Macromodel-based Signal and Power Integrity simulations of an LP-DDR2 interface in mSiP

Original

Availability:
This version is available at: 11583/2560336 since:

Publisher:
IEEE / Institute of Electrical and Electronics Engineers Incorporated:445 Hoes Lane:Piscataway, NJ 08854:

Published
DOI:10.1109/PRIME.2014.6872719

Terms of use:
openAccess
This article is made available under terms and conditions as specified in the corresponding bibliographic description in the repository

Publisher copyright

(Article begins on next page)
Macromodel-based Signal and Power Integrity simulations of an LP-DDR2 interface in mSiP

Gianni Signorini*, Stefano Grivet-Talocia†, Igor Simone Stievano‡ and Luca Fanucci†

*Intel Mobile Communications GmbH
Am Campeon 10-12, Neubiberg, Germany 85579
email: gianni.signorini@intel.com
†Department of Information Engineering, University of Pisa
Via G.Caruso 16, Pisa, Italy 56122
‡Department of Electronics and Telecommunications, Polytechnic University of Turin
Corso Duca degli Abruzzi 24, Torino, Italy 10129

Abstract—Signal and Power Integrity (SI/PI) analyses assume a paramount importance to ensure a secure integration of high-speed communication interfaces in low-cost highly-integrated System-in-Package(s) (SiP) for mobile applications. In an iterative fashion, design and time-domain SI/PI verifications are alternated to assess and optimize system functionality. The resulting complexity of the analysis limits simulation coverage and requires extremely long runtimes (hours, days). In order to ensure post-silicon correlation, electrical macromodels of Package/PCB parasitics and high-speed I/Os can be generated and included in the testbenches to expedite simulations. Using as example an LP-DDR2 memory interface to support the operations of a mobile digital base-band processor, we have developed and applied a macromodelling flow to demonstrate simulation run-time speed-up factors (x1200+), and enable interface-level analyses to study the effects of Package/PCB parasitics on signals and PDNs, as well as the corresponding degradation in the timing budget.

I. INTRODUCTION

The design of state-of-the-art mobile platforms is becoming even more and more challenging: to accommodate the demand for advance computing abilities and ubiquitous connectivity, an ever increasing number of data-processing architectures, multi-mode multi-band wireless communication interfaces and leading-edge technology peripherals are integrated in shrunk form factor electronic PCBs (Printed Circuit Boards). Furthermore, the trends and the competition in mobile-market dictate a low-cost nature of the devices, the minimization of the power consumption, an optimal battery efficiency and short design periods [1], [2], [3]. Relevant progresses on multi-layer PCB cross-sections and packaging technologies have made possible the integration of multiple silicon dies inside a single package, satisfying the request for small feature-size and high-performance devices.
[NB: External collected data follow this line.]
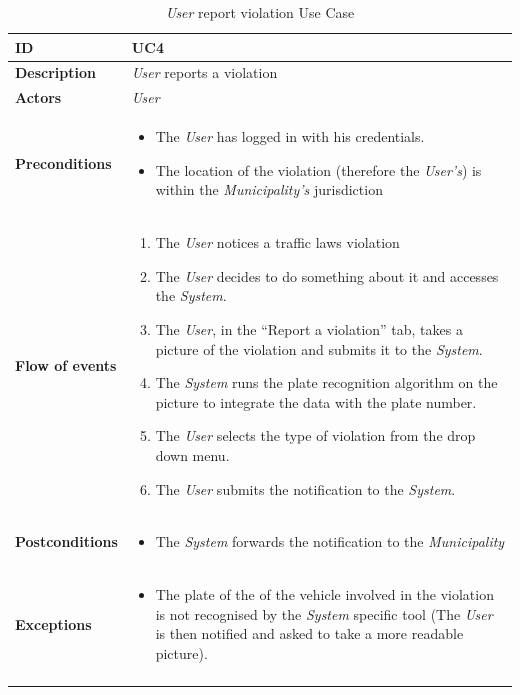\documentclass {article}
\begin{document}
	\begin{longtable}{| p{3 cm} | p{10.5 cm} |} 
			\hline
			{\bf ID} & UC4 \\
			\hline
			{\bf Description} & {\it User} reports a violation \\
			\hline
			{\bf Actors} & {\it User}\\
			\hline
			{\bf Preconditions} & \begin{itemize}
								  \item The {\it User} has logged in with his credentials.
								  \item The location of the violation (therefore the {\it User's}) is within the {\it Municipality's} jurisdiction
								  \end{itemize}	\\
			\hline
			{\bf Flow of events} &	\begin{enumerate}
								  \item The {\it User} notices a traffic laws violation 
								  \item The {\it User} decides to do something about it and accesses the {\it System}.
								  \item The {\it User}, in the “Report a violation” tab, takes a picture of the violation and submits it to the {\it System}.
								  \item The {\it System} runs the plate recognition algorithm on the picture to integrate the data with the plate number.
								  \item The {\it User} selects the type of violation from the drop down menu.
								  \item The {\it User} submits the notification to the {\it System}.
								  \end{enumerate}	\\
			\hline
			{\bf Postconditions} & \begin{itemize}
								  \item The {\it System} forwards the notification to the {\it Municipality}
								  \end{itemize}	 \\
			\hline
			{\bf Exceptions} & 	\begin{itemize}
								  \item The plate of the of the vehicle involved in the violation is not recognised by the {\it System} specific tool (The {\it User} is then notified and asked to take a more readable picture).
								  \end{itemize}	\\
			\hline
			\caption{{\it User} report violation Use Case}
			\end{longtable}
			
\end{document}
In the context of modern digital base-band processors for mobile applications, the most common package structures adopted in commercial devices are reported in figure 1, namely single-die fcBGA, multiple-dies SiP (System-in-Package), PoP (Package-on-Package) and PiP (Package-in-Package). For these devices, packages do not only provide a mechanical support and a first-level of interconnection towards the outer world, but realize also internal chip-to-chip communication links [4]. The routing of signals and power distribution networks (PDNs) is highly dense, and the risk of performance degradation is increased due to potential mutual interferences between different portions of the system. To guarantee system reliability and assess performance prior to tapeout, a tremendous effort is required to perform reliable time-domain simulations, including input-output circuit (I/O) descriptions, as well as the effects of package/PCB parasitics on PDNs and interconnections [4]; unfortunately, such system-level simulations are extremely critical to be performed, and often even prevented due to the resulting complexity.
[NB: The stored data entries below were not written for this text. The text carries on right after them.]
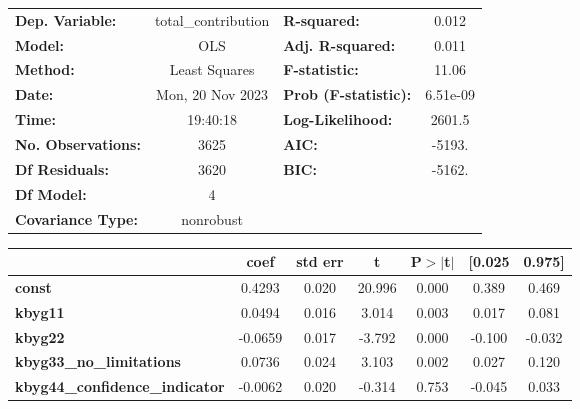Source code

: \begin{center}
\begin{tabular}{lclc}
\toprule
\textbf{Dep. Variable:}                & total\_contribution & \textbf{  R-squared:         } &     0.012   \\
\textbf{Model:}                        &         OLS         & \textbf{  Adj. R-squared:    } &     0.011   \\
\textbf{Method:}                       &    Least Squares    & \textbf{  F-statistic:       } &     11.06   \\
\textbf{Date:}                         &   Mon, 20 Nov 2023  & \textbf{  Prob (F-statistic):} &  6.51e-09   \\
\textbf{Time:}                         &       19:40:18      & \textbf{  Log-Likelihood:    } &    2601.5   \\
\textbf{No. Observations:}             &          3625       & \textbf{  AIC:               } &    -5193.   \\
\textbf{Df Residuals:}                 &          3620       & \textbf{  BIC:               } &    -5162.   \\
\textbf{Df Model:}                     &             4       & \textbf{                     } &             \\
\textbf{Covariance Type:}              &      nonrobust      & \textbf{                     } &             \\
\bottomrule
\end{tabular}
\begin{tabular}{lcccccc}
                                       & \textbf{coef} & \textbf{std err} & \textbf{t} & \textbf{P$> |$t$|$} & \textbf{[0.025} & \textbf{0.975]}  \\
\midrule
\textbf{const}                         &       0.4293  &        0.020     &    20.996  &         0.000        &        0.389    &        0.469     \\
\textbf{kbyg11}                        &       0.0494  &        0.016     &     3.014  &         0.003        &        0.017    &        0.081     \\
\textbf{kbyg22}                        &      -0.0659  &        0.017     &    -3.792  &         0.000        &       -0.100    &       -0.032     \\
\textbf{kbyg33\_no\_limitations}       &       0.0736  &        0.024     &     3.103  &         0.002        &        0.027    &        0.120     \\
\textbf{kbyg44\_confidence\_indicator} &      -0.0062  &        0.020     &    -0.314  &         0.753        &       -0.045    &        0.033     \\

\end{tabular}
\end{center}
In this paper, we will present a fast and reliable full macromodel-based flow, aimed at supporting the design challenges for a secure integration of an LP-DDR2 (Low-Power Double Data-Rate) interface in a mSiP (SiP for mobile applications); in particular, we will consider a structure composed of a digital base-band processor and memory device, placed in a stacked configuration. Focusing on Signal and Power Integrity (SI/PI) aspects, section II discusses the major implications of low-cost, small-area and high-integration constraints on the design procedures of packages and PCBs. Section III presents a macromodel-based approach to expedite and increase the reliability of complex SI/PI time-domain verifications; the benefits of such an approach will be presented in section IV.

II. LP-DDR2 INTERFACE IN A mSiP

The LP-DDR2 memory interface is characterized by a 16/32-bit parallel bus supporting high-speed datarates (200...1066 Mb/s) with a considerably large voltage swing
(1.2V for unterminated applications) [5]. For the case of mSiP in a stacked-dies configuration, the processor-memory interconnections are completely routed inside the package, leading to a relevant area occupation, inevitably implying critical crossings of memory signals with other communication interfaces and/or sensitive portions of the system. Furthermore, the package distributes the supply to both the memory interface on processor side (core-logic, timing interfaces and I/Os) and to the memory device itself. Low-cost constraints reduce to the minimum the number of available metal layers in the package stackup; small-feature size also limit the number of solderballs and solderbumps reserved for power/ground connections. Furthermore, the number of available bypass capacitors on the PCB and their placement depend on product requirements, and often cannot be optimal. Because of all these constraints, common good-design practices (target-impedance for PDN, avoidance of return-path discontinuities (RPDs), etc.) cannot be completely implemented and require careful trade-offs with costs and area implications. As depicted in figure 2, following an iterative approach and starting from preliminary layouts, the impact of package and PCB parasitics on system performances are accurately assessed through time-domain simulations, aimed at studying the compliance with target operating specifications. Based on simulation results, designs are reworked and optimized, or delivered for the final physical implementation [4], [6].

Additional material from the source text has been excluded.